The most common criticism was that Star Fox 64 was not as much of a leap over the original Star Fox as Super Mario 64 was over previous Mario games, in particular that the gameplay was still on rails. GameSpot reviewer Glenn Rubenstein declared Star Fox 64 "an instant classic" and "a pleasure to look at". EGM gave it their "Game of the Month" award, with Dan Hsu calling it "a shooting fan's dream come true" and Shawn Smith "almost as good as Mario 64". IGN reviewer Doug Perry said it "demonstrates that shooters are more alive now than ever".

Alex Navarro of GameSpot praised the Wii Virtual Console version for its simple, enjoyable shooting gameplay, and plentiful voice acting. He described it as nice to look at regardless of its graphic age, with added replay value in finding hidden paths, but found the lack of rumble support "alarming", especially since it was the first game to support the Rumble Pak.
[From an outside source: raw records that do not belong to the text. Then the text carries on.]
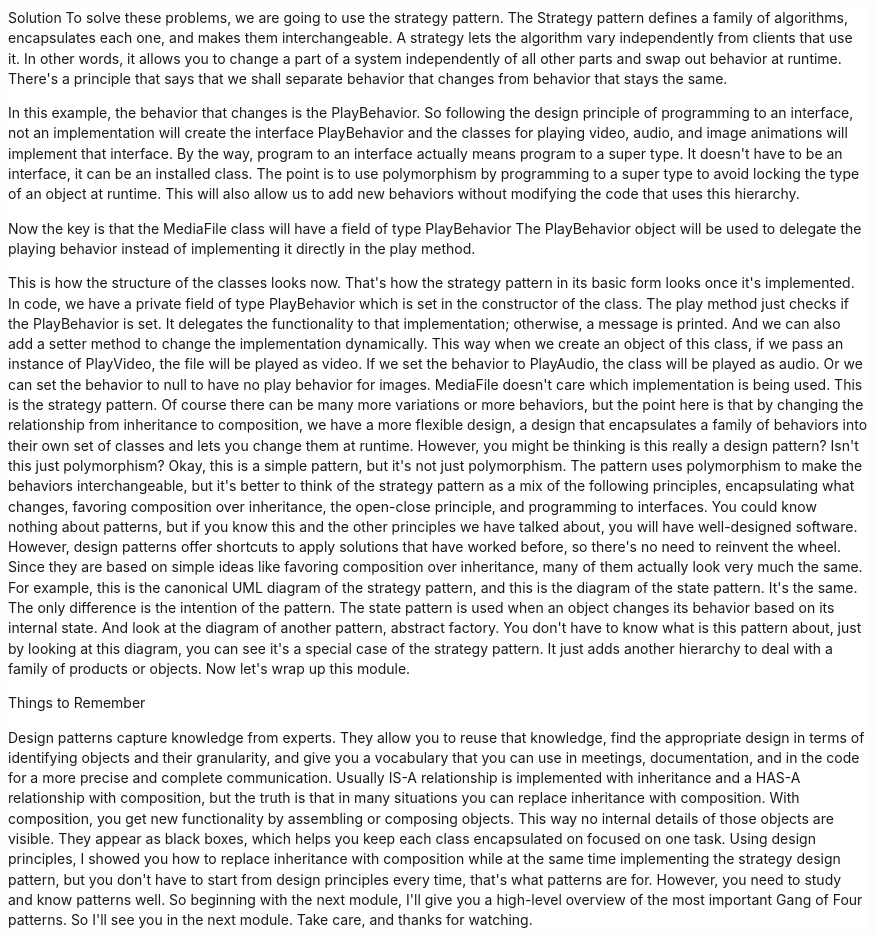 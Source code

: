 Solution
To solve these problems, we are going to use the strategy pattern.
The Strategy pattern defines a family of algorithms, encapsulates each one, and makes them interchangeable. A strategy lets the algorithm vary independently from clients that use it. In other words, it allows you to change a part of a system independently of all other parts and swap out behavior at runtime. There's a principle that says that we shall separate behavior that changes from behavior that stays the same.

In this example, the behavior that changes is the PlayBehavior. So following the design principle of programming to an interface, not an implementation will create the interface PlayBehavior and the classes for playing video, audio, and image animations will implement that interface. By the way, program to an interface actually means program to a super type. It doesn't have to be an interface, it can be an installed class. The point is to use polymorphism by programming to a super type to avoid locking the type of an object at runtime. This will also allow us to add new behaviors without modifying the code that uses this hierarchy.

Now the key is that the MediaFile class will have a field of type PlayBehavior
The PlayBehavior object will be used to delegate the playing behavior instead of implementing it directly in the play method.

This is how the structure of the classes looks now. That's how the strategy pattern in its basic form looks once it's implemented. In code, we have a private field of type PlayBehavior which is set in the constructor of the class. The play method just checks if the PlayBehavior is set. It delegates the functionality to that implementation; otherwise, a message is printed. And we can also add a setter method to change the implementation dynamically. This way when we create an object of this class, if we pass an instance of PlayVideo, the file will be played as video. If we set the behavior to PlayAudio, the class will be played as audio. Or we can set the behavior to null to have no play behavior for images. MediaFile doesn't care which implementation is being used. This is the strategy pattern. Of course there can be many more variations or more behaviors, but the point here is that by changing the relationship from inheritance to composition, we have a more flexible design, a design that encapsulates a family of behaviors into their own set of classes and lets you change them at runtime. However, you might be thinking is this really a design pattern? Isn't this just polymorphism? Okay, this is a simple pattern, but it's not just polymorphism. The pattern uses polymorphism to make the behaviors interchangeable, but it's better to think of the strategy pattern as a mix of the following principles, encapsulating what changes, favoring composition over inheritance, the open-close principle, and programming to interfaces. You could know nothing about patterns, but if you know this and the other principles we have talked about, you will have well-designed software. However, design patterns offer shortcuts to apply solutions that have worked before, so there's no need to reinvent the wheel. Since they are based on simple ideas like favoring composition over inheritance, many of them actually look very much the same. For example, this is the canonical UML diagram of the strategy pattern, and this is the diagram of the state pattern. It's the same. The only difference is the intention of the pattern. The state pattern is used when an object changes its behavior based on its internal state. And look at the diagram of another pattern, abstract factory. You don't have to know what is this pattern about, just by looking at this diagram, you can see it's a special case of the strategy pattern. It just adds another hierarchy to deal with a family of products or objects. Now let's wrap up this module.


Things to Remember

Design patterns capture knowledge from experts. They allow you to reuse that knowledge, find the appropriate design in terms of identifying objects and their granularity, and give you a vocabulary that you can use in meetings, documentation, and in the code for a more precise and complete communication. Usually IS-A relationship is implemented with inheritance and a HAS-A relationship with composition, but the truth is that in many situations you can replace inheritance with composition. With composition, you get new functionality by assembling or composing objects. This way no internal details of those objects are visible. They appear as black boxes, which helps you keep each class encapsulated on focused on one task. Using design principles, I showed you how to replace inheritance with composition while at the same time implementing the strategy design pattern, but you don't have to start from design principles every time, that's what patterns are for. However, you need to study and know patterns well. So beginning with the next module, I'll give you a high-level overview of the most important Gang of Four patterns. So I'll see you in the next module. Take care, and thanks for watching.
In the first five days of the U.S. launch, more than 300,000 copies were sold, surpassing the record previously held by Mario Kart 64 and Super Mario 64. It was the best-selling home console video game in its first three months of release, and remained within the top ten best-selling video games for the remainder of 1997. It sold above 1 million units in the United States by the end of 1997, one of five Nintendo 64 games to do so. Sales were considerably less in Japan, where it sold 75,595 copies during the first week of sale. The game took the #73 spot in Nintendo Power's "Top 200 Nintendo Games Ever".

Star Fox 64 is listed as the 45th greatest game of all time by Guinness World Records Gamer's Edition in 2009. In 1997 EGM ranked it the 39th best console video game of all time, citing its amazing visuals, huge amount of voice acting, and the deep challenge of earning medals on all stages and completing expert mode. They also named it "Shooter of the Year" at their 1997 Editors' Choice Awards. In 2009, Official Nintendo Magazine named it the 14th-greatest Nintendo game. In 2012, G4 ranked Star Fox 64 as the 74th greatest game of all time on their list of the top 100 greatest video games of all time.

Aggregate scores
| Aggregator | Score |
|---|---|
| GameRankings | 89.01% |
| Metacritic | 88/100 |

Review scores
| Publication | Score |
|---|---|
| Edge | 9/10 |
| Electronic Gaming Monthly | 9/10, 9.5/10, 9/10, 9/10 |
| Famitsu | 9/10, 9/10, 9/10, 9/10 |
| GameSpot | 8.3/10 |
| IGN | 8.7/10 |
| N64 Magazine | 94% (JP) 90% (PAL) |
| Next Generation | 4/5 |
| Nintendo Life | 9/10 |
| 64 Extreme | 95/100 |

==Remakes and reimaginings==
On 2011, Nintendo released a remake, Star Fox 64 3D, for the Nintendo 3DS. It was co-developed by Q-Games and features stereoscopic 3D graphics, quality-of-life improvements, gyroscope controls, and new voice recordings. It was the first time that Star Fox 64 had been released in PAL territories under the original Star Fox name.

Star Fox Zero, released in 2016, is another reimagining of Star Fox 64. Though not a strict remake, it reuses many elements from the original story. Many reviewers were divided about the similarity; Ray Carsillo of EGM said that it failed to build on Star Fox 64 in new and exciting ways, and was disappointed by the choice to re-imagine an older game instead of creating a brand new installment. Another remake, Star Fox, was released in 2026 for the Nintendo Switch 2.